A new study released today and conducted by academic researchers at Wellesley College and Carnegie Mellon University found a causal relationship between the shutdown of one of the largest sources of illegal downloads, Megaupload, and an increase in online movie sales and rentals.
At its peak, the website Megaupload.com boasted “more than one billion visits to the site, more than 150 million registered users, and 50 million daily visitors and accounting for four percent of the total traffic on the internet,” according to the Justice Department indictment, and allegedly generated “$175 million in illegal profits through advertising revenue and selling premium memberships.”
The site’s founder, Kim Dotcom, lived a notoriously lavish lifestyle fueled by the profits from others’ stolen creative works – allegedly.

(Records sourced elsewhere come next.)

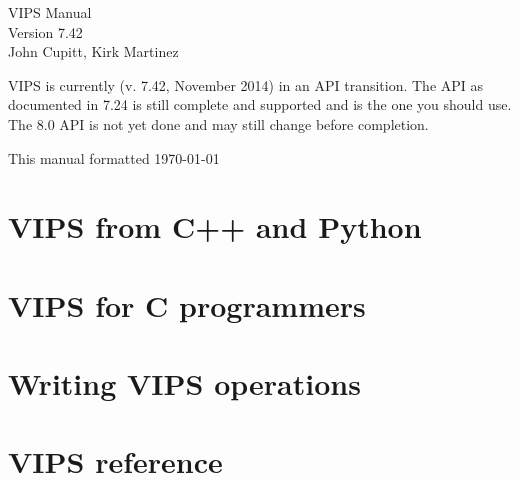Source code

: \documentclass[a4paper,twocolumn,dvips]{book}
\begin{document}

\begin{titlepage}
\thispagestyle{empty}
\begin{center}
\huge
VIPS Manual\\
\large Version 7.42\\
\vspace{0.5in}
\large
John Cupitt,
Kirk Martinez\\
\end{center}

VIPS is currently (v. 7.42, November 2014) in an API transition. The API as
documented in 7.24 is still complete and supported and is the one you should
use. The 8.0 API is not yet done and may still change before completion.

\vspace{5in}

This manual formatted \today
\setcounter{page}{1}
\end{titlepage}

\tableofcontents
\thispagestyle{plain}

\listoffigures
\thispagestyle{plain}

\listoftables
\thispagestyle{plain}

{}
\thispagestyle{plain}
\cfoot{}

\chapter{VIPS from C++ and Python}








\chapter{VIPS for C programmers}








\chapter{Writing VIPS operations}






\chapter{VIPS reference}



\end{document}
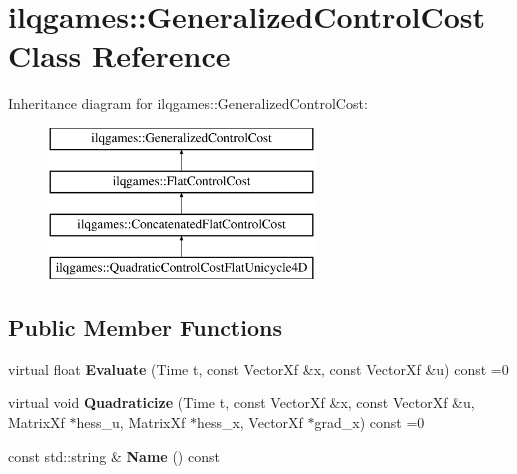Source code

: \hypertarget{classilqgames_1_1_generalized_control_cost}{}\section{ilqgames\+:\+:Generalized\+Control\+Cost Class Reference}
\label{classilqgames_1_1_generalized_control_cost}
Inheritance diagram for ilqgames\+:\+:Generalized\+Control\+Cost\+:\begin{figure}[H]
\begin{center}
\leavevmode
\includegraphics[height=4.000000cm]{classilqgames_1_1_generalized_control_cost}
\end{center}
\end{figure}
\subsection*{Public Member Functions}
\begin{DoxyCompactItemize}
\item 
virtual float {\bfseries Evaluate} (Time t, const Vector\+Xf \&x, const Vector\+Xf \&u) const =0\hypertarget{classilqgames_1_1_generalized_control_cost_a37d8eab41dcf8b3f5b1017fb2e97244e}{}\label{classilqgames_1_1_generalized_control_cost_a37d8eab41dcf8b3f5b1017fb2e97244e}

\item 
virtual void {\bfseries Quadraticize} (Time t, const Vector\+Xf \&x, const Vector\+Xf \&u, Matrix\+Xf $\ast$hess\+\_\+u, Matrix\+Xf $\ast$hess\+\_\+x, Vector\+Xf $\ast$grad\+\_\+x) const =0\hypertarget{classilqgames_1_1_generalized_control_cost_a30b04b52335d4c47d954c45fbf6dfb24}{}\label{classilqgames_1_1_generalized_control_cost_a30b04b52335d4c47d954c45fbf6dfb24}

\item 
const std\+::string \& {\bfseries Name} () const \hypertarget{classilqgames_1_1_generalized_control_cost_a46f5f1fa4300ada4fca6449c8ab7b27e}{}\label{classilqgames_1_1_generalized_control_cost_a46f5f1fa4300ada4fca6449c8ab7b27e}

\end{DoxyCompactItemize}
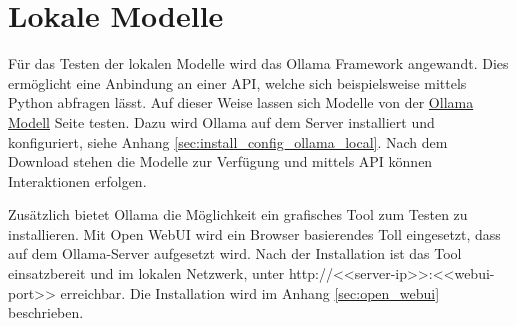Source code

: \section{Lokale Modelle}
Für das Testen der lokalen Modelle wird das Ollama Framework angewandt. Dies ermöglicht eine Anbindung an einer API, welche sich beispielsweise mittels Python abfragen lässt. Auf dieser Weise lassen sich Modelle von der \href{https://ollama.com/search}{Ollama Modell} Seite testen. Dazu wird Ollama auf dem Server installiert und konfiguriert, siehe Anhang \ref{sec:install_config_ollama_local}. Nach dem Download stehen die Modelle zur Verfügung und mittels API können Interaktionen erfolgen.\vspace{0.2cm}

Zusätzlich bietet Ollama die Möglichkeit ein grafisches Tool zum Testen zu installieren. Mit Open WebUI wird ein Browser basierendes Toll eingesetzt, dass auf dem Ollama-Server aufgesetzt wird. Nach der Installation ist das Tool einsatzbereit und im lokalen Netzwerk, unter http://<<server-ip>>:<<webui-port>> erreichbar. Die Installation wird im Anhang \ref{sec:open_webui} beschrieben.







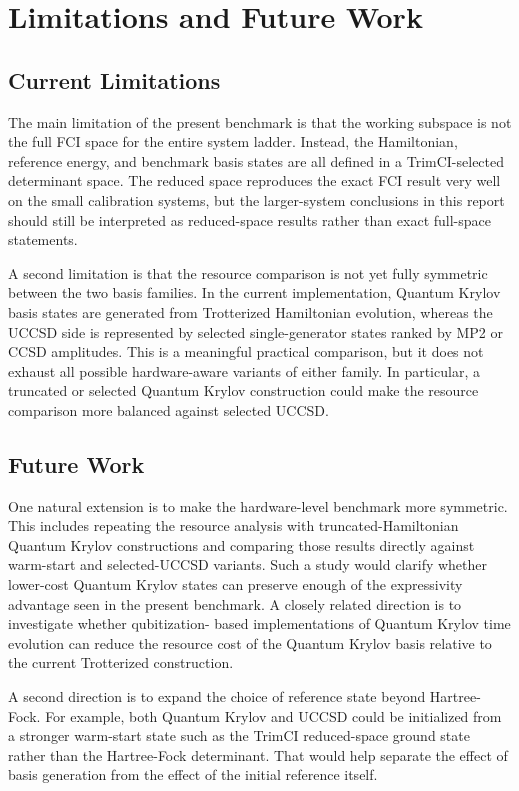 \section{Limitations and Future Work}

\subsection{Current Limitations}

The main limitation of the present benchmark is that the working subspace is
not the full FCI space for the entire system ladder. Instead, the Hamiltonian,
reference energy, and benchmark basis states are all defined in a
TrimCI-selected determinant space. The reduced space reproduces the exact FCI
result very well on the small calibration systems, but the larger-system
conclusions in this report should still be interpreted as reduced-space
results rather than exact full-space statements.

A second limitation is that the resource comparison is not yet fully symmetric
between the two basis families. In the current implementation, Quantum Krylov basis
states are generated from Trotterized Hamiltonian evolution, whereas the UCCSD
side is represented by selected single-generator states ranked by MP2 or CCSD
amplitudes. This is a meaningful practical comparison, but it does not exhaust
all possible hardware-aware variants of either family. In particular, a
truncated or selected Quantum Krylov construction could make the resource comparison
more balanced against selected UCCSD.

\subsection{Future Work}

One natural extension is to make the hardware-level benchmark more symmetric.
This includes repeating the resource analysis with truncated-Hamiltonian Quantum Krylov
constructions and comparing those results directly against warm-start and
selected-UCCSD variants. Such a study would clarify whether lower-cost Quantum Krylov
states can preserve enough of the expressivity advantage seen in the present
benchmark. A closely related direction is to investigate whether qubitization-
based implementations of Quantum Krylov time evolution can reduce the resource cost of
the Quantum Krylov basis relative to the current Trotterized construction.

A second direction is to expand the choice of reference state beyond
Hartree-Fock. For example, both Quantum Krylov and UCCSD could be initialized from a
stronger warm-start state such as the TrimCI reduced-space ground state rather
than the Hartree-Fock determinant. That would help separate the effect of basis
generation from the effect of the initial reference itself.

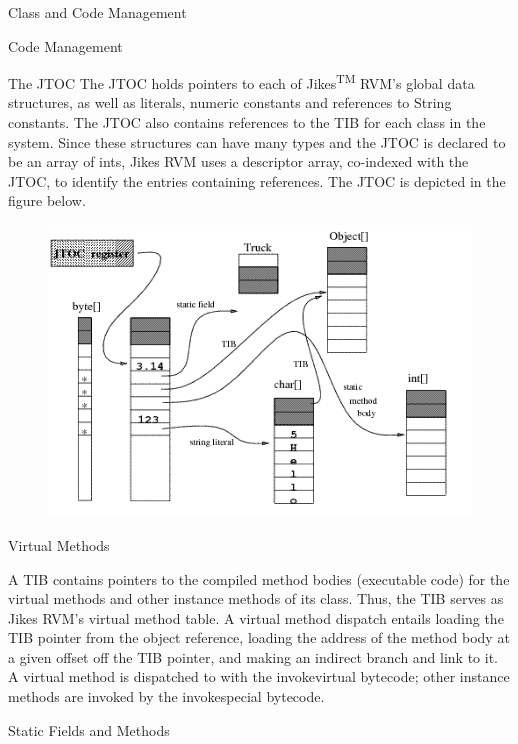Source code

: \begin{section}{Class and Code Management}
\begin{subsection}{Code Management}
\begin{subsubsection}{The JTOC}
The JTOC holds pointers to each of Jikes\textsuperscript{TM} RVM's global data structures, as well as literals, numeric constants and references to String constants. The JTOC also contains references to the TIB for each class in the system. Since these structures can have many types and the JTOC is declared to be an array of ints, Jikes RVM uses a descriptor array, co-indexed with the JTOC, to identify the entries containing references. The JTOC is depicted in the figure below.

\begin{figure}[h]
  \centering
  \includegraphics[width=\linewidth]{images/ClassAndCodeManagement-JTOC}
\end{figure}

\end{subsubsection}

\begin{subsubsection}{Virtual Methods}

A TIB contains pointers to the compiled method bodies (executable code) for the virtual methods and other instance methods of its class. Thus, the TIB serves as Jikes RVM's virtual method table. A virtual method dispatch entails loading the TIB pointer from the object reference, loading the address of the method body at a given offset off the TIB pointer, and making an indirect branch and link to it. A virtual method is dispatched to with the invokevirtual bytecode; other instance methods are invoked by the invokespecial bytecode.

\end{subsubsection}

\begin{subsubsection}{Static Fields and Methods}


\end{subsubsection}
\end{subsection}
\end{section}
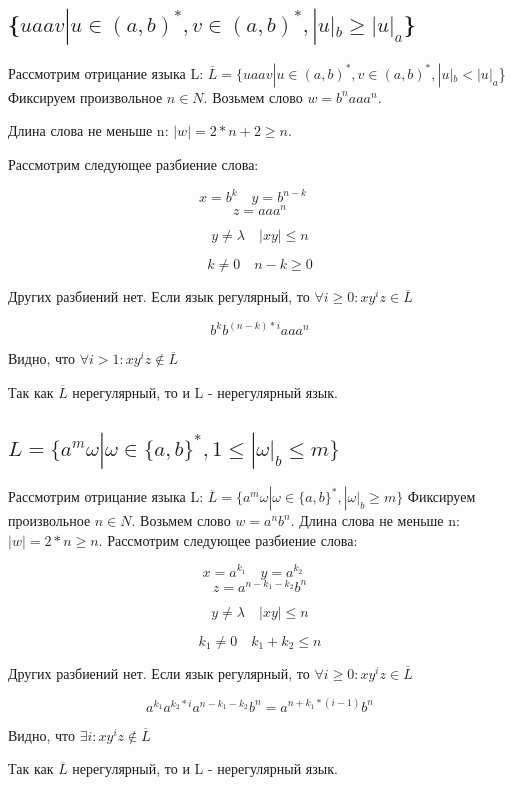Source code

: \documentclass[a4paper,12pt]{article}
\begin{document}
\subsection{\{$uaav | u \in (a,b)^*, v \in (a,b)^*, |u|_b\geq |u|_a$\}}
Рассмотрим отрицание языка L: $\overline{L}= \{uaav | u \in (a,b)^*, v \in (a,b)^*, |u|_b < |u|_a$\}
\newline
Фиксируем произвольное $n\in N$. Возьмем слово $w = b^naaa^n$.

Длина слова не меньше n: $|w|=2*n+2\geq n$.

Рассмотрим следующее разбиение слова:

    $$x=b^{k} \quad  y=b^{n-k} \quad$$ $$z=aaa^n$$
    
    $$y\neq \lambda \quad |xy|\leq n$$
    
    $$k\neq 0\quad n-k \geq 0$$

Других разбиений нет.
Если язык регулярный, то $\forall i \geq 0: xy^iz \in \overline{L}$

    $$b^{k} b^{(n-k)*i} aaa^{n}$$
    
    Видно, что $\forall i>1: xy^iz \notin \overline{L}$ 
    
    Так как  {$\overline{L}$} нерегулярный, то и L - нерегулярный язык.
\subsection{$L=\{a^m\omega | \omega \in \{a,b\}^*, 1\leq |\omega|_b\leq m\}$}
Рассмотрим отрицание языка L: $\overline{L}=\{a^m\omega | \omega \in \{a,b\}^*, |\omega|_b\geq m\}$
\newline
Фиксируем произвольное $n\in N$. Возьмем слово $w = a^nb^n$.
\newline
Длина слова не меньше n: $|w|=2*n\geq n$.
\newline
Рассмотрим следующее разбиение слова:
\begin{center}
    $$x=a^{k_1} \quad  y=a^{k_2} \quad$$ $$z=a^{n-k_1-k_2}b^n$$
    
    $$y\neq \lambda \quad |xy|\leq n$$
    
    $$k_1\neq 0 \quad k_1+k_2\leq n$$
\end{center}
Других разбиений нет.
Если язык регулярный, то $\forall i \geq 0: xy^iz \in \overline{L}$

    $$a^{k_1} a^{k_2*i} a^{n-k_1-k_2}b^n = a^{n+k_1*(i-1)}b^n$$
    
    Видно, что $\exists i: xy^iz \notin \overline{L}$ 
    
    Так как  {$\overline{L}$} нерегулярный, то и L - нерегулярный язык.
\end{document}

The authors of the study looked at data from two studios across 12 countries and included controls for country-specific trends and the Christmas holiday and concluded that “revenues from digital sales and rentals for the two studios were 6-10% higher than they would have been if Megaupload hadn’t been shutdown.”
The Wall Street Journal wrote:
The findings bolster studios’ arguments that piracy harms their businesses. Some critics of the entertainment industry have argued that piracy results from a lack of legal alternatives, and many who illegally download media would never have paid.
The research concludes for some people that isn’t true. The shutdown of Megaupload caused weekly digital sales of movies from the two studios to grow by between 10,500 and 15,300 units from what would otherwise have been expected, the study said. Rentals grew between 13,700 and 24,000 units a week.
But the causal relationship doesn’t end there. More than two million Americans rely on film and television to make a living, and the industry includes nearly 95,000 businesses, which can be found in every state in the country. That loss of revenue has a real life impact in terms of jobs, wages, and quality of life for middle class families and small businesses.